### DATA SUPPLIED

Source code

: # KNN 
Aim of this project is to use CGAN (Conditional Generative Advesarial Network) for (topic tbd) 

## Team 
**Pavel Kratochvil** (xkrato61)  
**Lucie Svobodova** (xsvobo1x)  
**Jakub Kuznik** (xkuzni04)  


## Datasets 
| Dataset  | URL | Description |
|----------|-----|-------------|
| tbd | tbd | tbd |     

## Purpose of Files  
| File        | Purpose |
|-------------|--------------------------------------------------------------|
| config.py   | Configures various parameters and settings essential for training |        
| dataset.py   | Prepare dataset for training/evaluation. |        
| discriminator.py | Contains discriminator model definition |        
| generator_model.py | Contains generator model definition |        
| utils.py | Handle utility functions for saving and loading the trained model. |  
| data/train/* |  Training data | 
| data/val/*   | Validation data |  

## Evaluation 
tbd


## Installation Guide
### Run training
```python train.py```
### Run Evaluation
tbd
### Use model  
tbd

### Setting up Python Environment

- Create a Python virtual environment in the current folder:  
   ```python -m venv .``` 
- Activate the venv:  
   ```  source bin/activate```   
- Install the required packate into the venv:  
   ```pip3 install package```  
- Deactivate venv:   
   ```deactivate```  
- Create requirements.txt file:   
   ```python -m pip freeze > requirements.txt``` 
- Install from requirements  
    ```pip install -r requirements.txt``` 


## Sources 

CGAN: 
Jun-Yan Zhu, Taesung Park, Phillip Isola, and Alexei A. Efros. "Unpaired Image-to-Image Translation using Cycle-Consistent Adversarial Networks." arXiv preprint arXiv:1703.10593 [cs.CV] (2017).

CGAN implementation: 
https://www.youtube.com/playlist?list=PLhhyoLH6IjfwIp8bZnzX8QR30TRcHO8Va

######

• _TASK DESCRIPTION_: Transcribe all the data word for word, as it appears above.

• _OUTPUT OF THE EXERCISE_:
Source code

: # KNN 
Aim of this project is to use CGAN (Conditional Generative Advesarial Network) for (topic tbd) 

## Team 
**Pavel Kratochvil** (xkrato61)  
**Lucie Svobodova** (xsvobo1x)  
**Jakub Kuznik** (xkuzni04)  


## Datasets 
| Dataset  | URL | Description |
|----------|-----|-------------|
| tbd | tbd | tbd |     

## Purpose of Files  
| File        | Purpose |
|-------------|--------------------------------------------------------------|
| config.py   | Configures various parameters and settings essential for training |        
| dataset.py   | Prepare dataset for training/evaluation. |        
| discriminator.py | Contains discriminator model definition |        
| generator_model.py | Contains generator model definition |        
| utils.py | Handle utility functions for saving and loading the trained model. |  
| data/train/* |  Training data | 
| data/val/*   | Validation data |  

## Evaluation 
tbd


## Installation Guide
### Run training
```python train.py```
### Run Evaluation
tbd
### Use model  
tbd

### Setting up Python Environment

- Create a Python virtual environment in the current folder:  
   ```python -m venv .``` 
- Activate the venv:  
   ```  source bin/activate```   
- Install the required packate into the venv:  
   ```pip3 install package```  
- Deactivate venv:   
   ```deactivate```  
- Create requirements.txt file:   
   ```python -m pip freeze > requirements.txt``` 
- Install from requirements  
    ```pip install -r requirements.txt``` 


## Sources 

CGAN: 
Jun-Yan Zhu, Taesung Park, Phillip Isola, and Alexei A. Efros. "Unpaired Image-to-Image Translation using Cycle-Consistent Adversarial Networks." arXiv preprint arXiv:1703.10593 [cs.CV] (2017).

CGAN implementation: 
https://www.youtube.com/playlist?list=PLhhyoLH6IjfwIp8bZnzX8QR30TRcHO8Va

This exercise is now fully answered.